Coluna

Boicote e cancelamento

Imagem de perfil do Colunistaesd

Ouça o áudio:

Hoje o cancelamento faz parte de uma lógica de digitalização da vida - Divulgação
A gente usava, e usa outra, outra palavra para esse tipo de cancelamento. É boicote

Tenho ouvido falar numa tal de cultura do cancelamento. Muitas pessoas isolam do mundo virtual alguém que fez ou disse alguma coisa que elas não gostam. Ora, ser isolado em redes sociais de computador ou celular... que se danem os canceladores. Não ligo nem um pouquinho.

Tem uma coisa parecida com isso, mas no mundo real. É assim: ninguém mais fala com uma pessoa que julgam ter merecido isso, ser muito ruim.

Esse “cancelamento” sim, deixa a pessoa isolada pra valer. Mas para isso é preciso que ela tenha feito alguma coisa muito grave. Eu me lembro de algumas vezes em que aconteceu isso.

Uma delas foi quando um jovem preso político apareceu na televisão dizendo que isso de que havia tortura aos presos políticos era mentira, e aconselhando os jovens a acreditarem no governo ditatorial.

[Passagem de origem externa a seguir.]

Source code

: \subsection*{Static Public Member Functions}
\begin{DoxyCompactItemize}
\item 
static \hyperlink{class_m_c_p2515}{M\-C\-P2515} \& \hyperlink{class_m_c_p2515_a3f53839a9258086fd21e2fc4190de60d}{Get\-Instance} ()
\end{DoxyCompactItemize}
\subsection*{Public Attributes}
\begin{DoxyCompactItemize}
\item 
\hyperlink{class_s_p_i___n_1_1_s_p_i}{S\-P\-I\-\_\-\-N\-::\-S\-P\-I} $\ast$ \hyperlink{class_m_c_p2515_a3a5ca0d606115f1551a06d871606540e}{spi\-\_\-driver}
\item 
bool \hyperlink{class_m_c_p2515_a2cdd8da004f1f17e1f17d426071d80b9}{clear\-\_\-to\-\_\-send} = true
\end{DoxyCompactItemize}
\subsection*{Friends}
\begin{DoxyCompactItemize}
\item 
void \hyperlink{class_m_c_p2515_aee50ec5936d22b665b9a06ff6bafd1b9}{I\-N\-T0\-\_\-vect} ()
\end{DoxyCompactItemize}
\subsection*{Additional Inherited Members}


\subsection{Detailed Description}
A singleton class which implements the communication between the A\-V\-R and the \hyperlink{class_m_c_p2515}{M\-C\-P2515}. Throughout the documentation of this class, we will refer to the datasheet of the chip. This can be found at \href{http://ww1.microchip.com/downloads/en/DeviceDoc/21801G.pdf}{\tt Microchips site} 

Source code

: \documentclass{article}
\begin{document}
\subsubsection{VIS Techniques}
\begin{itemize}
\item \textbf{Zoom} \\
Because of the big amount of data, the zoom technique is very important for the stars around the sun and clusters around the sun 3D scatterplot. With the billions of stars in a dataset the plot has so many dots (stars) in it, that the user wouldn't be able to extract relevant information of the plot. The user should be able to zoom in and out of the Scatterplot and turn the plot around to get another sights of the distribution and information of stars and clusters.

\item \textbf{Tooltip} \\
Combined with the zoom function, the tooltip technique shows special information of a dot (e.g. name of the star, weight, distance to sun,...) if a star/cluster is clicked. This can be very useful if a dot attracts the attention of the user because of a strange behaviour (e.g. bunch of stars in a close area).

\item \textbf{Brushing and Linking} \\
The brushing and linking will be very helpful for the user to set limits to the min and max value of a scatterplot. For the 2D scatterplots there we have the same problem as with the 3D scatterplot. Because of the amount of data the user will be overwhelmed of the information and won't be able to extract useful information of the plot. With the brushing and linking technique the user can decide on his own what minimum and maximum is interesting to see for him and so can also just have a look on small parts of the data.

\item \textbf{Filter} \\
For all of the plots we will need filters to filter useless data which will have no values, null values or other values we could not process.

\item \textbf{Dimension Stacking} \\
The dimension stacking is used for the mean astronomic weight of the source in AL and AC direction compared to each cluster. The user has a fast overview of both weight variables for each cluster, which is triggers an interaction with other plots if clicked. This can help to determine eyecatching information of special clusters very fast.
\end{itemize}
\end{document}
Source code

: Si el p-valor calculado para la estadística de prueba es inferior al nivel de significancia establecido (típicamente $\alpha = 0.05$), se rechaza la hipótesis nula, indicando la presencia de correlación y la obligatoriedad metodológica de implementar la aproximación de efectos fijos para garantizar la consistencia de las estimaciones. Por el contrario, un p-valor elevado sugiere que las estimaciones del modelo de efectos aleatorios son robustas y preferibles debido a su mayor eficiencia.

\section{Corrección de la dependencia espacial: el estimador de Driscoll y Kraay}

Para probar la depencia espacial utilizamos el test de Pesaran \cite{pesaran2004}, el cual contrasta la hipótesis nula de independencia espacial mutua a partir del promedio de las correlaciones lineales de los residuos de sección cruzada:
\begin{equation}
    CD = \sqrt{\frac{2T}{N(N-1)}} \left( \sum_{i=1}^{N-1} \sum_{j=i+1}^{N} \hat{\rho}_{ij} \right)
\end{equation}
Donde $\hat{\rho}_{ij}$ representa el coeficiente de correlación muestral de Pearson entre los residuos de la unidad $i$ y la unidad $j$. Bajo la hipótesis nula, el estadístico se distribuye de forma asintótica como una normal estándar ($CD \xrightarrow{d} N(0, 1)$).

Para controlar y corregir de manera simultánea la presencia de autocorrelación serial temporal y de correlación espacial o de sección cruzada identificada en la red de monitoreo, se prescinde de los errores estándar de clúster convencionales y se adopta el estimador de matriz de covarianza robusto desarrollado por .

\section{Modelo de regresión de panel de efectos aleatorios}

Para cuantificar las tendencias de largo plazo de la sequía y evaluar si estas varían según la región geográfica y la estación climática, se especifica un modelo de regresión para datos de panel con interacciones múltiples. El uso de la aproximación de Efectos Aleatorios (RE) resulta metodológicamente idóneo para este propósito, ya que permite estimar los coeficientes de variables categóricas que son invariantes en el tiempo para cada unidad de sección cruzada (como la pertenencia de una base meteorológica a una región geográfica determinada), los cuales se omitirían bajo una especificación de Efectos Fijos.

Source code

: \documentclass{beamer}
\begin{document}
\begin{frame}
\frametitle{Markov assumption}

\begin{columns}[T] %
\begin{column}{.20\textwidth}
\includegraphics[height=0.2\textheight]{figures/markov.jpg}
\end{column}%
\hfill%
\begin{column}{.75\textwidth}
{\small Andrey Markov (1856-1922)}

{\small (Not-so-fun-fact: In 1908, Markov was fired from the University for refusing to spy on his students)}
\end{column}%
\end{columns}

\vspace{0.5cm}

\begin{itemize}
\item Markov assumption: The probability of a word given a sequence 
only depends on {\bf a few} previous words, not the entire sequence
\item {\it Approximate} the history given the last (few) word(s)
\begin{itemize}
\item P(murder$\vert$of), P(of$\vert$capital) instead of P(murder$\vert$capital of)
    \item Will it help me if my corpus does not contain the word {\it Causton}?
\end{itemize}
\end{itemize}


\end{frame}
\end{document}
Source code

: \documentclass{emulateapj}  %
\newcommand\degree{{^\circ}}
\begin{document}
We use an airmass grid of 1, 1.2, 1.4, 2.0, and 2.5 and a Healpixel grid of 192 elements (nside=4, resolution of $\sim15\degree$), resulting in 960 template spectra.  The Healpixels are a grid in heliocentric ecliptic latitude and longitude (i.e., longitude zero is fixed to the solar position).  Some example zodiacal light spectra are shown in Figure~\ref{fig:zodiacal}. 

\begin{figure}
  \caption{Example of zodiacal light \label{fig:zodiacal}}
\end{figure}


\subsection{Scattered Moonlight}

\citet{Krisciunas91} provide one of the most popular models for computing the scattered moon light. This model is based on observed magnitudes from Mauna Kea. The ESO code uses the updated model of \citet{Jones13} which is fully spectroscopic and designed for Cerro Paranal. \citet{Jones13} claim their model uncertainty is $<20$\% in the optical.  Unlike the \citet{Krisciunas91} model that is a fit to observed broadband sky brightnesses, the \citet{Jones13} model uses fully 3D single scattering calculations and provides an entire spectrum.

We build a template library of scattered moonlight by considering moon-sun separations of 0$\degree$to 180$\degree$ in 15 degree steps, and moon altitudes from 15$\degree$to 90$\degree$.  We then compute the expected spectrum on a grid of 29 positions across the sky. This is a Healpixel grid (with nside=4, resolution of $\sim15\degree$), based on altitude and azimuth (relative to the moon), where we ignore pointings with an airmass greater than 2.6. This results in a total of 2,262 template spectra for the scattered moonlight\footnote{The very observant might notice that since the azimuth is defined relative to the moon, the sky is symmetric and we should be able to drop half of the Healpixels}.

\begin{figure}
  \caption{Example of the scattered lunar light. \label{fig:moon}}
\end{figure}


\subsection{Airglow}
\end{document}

Foi libertado por isso. Mas daí em diante não conseguiu mais fazer amizade com ninguém, todos desconfiavam dele.

Outra vez foi no tempo das greves dos metalúrgicos da região do ABC, em São Paulo, no final dos anos 1970. Poucos trabalhadores furavam as greves.

Certa vez, terminada uma greve, os grevistas passaram a ignorar seus colegas fura-greves. Fingiam que não existiam. Não respondiam aos seus cumprimentos, fingiam até que não viam essas pessoas. Muitas delas acabaram tendo que recorrer a psiquiatras, deprimidas, sentindo-se isoladas.

A gente usava e usa outra palavra para esse tipo de cancelamento. É boicote. Sabem por quê?

Charles Cunningham Boycott era um capitão reformado do exército inglês, que arrumou um emprego de administrador das propriedades territoriais do Conde de Ersec, na Irlanda, em 1873. Ele se revelou um puxa-saco do tipo que fazia exigências absurdas dos empregados.

Por isso, membros da Liga Rural Irlandesa se revoltaram e passaram a não aceitar ofertas de trabalho nessa propriedade, e tratavam o tal Boycott como se ele não existisse. Na linguagem de hoje, cancelaram totalmente o sujeito.

Não conseguia conviver com ninguém e acabou se demitindo do cargo. Daí em diante o nome dele passou a servir para boicotar, como se diz, alguém muito ruim.

Por exemplo: o dono de uma fábrica de detergentes se revelou um financiador de golpistas bolsonaristas. Então, não compro mais essa marca de detergente. Taí um bom boicote.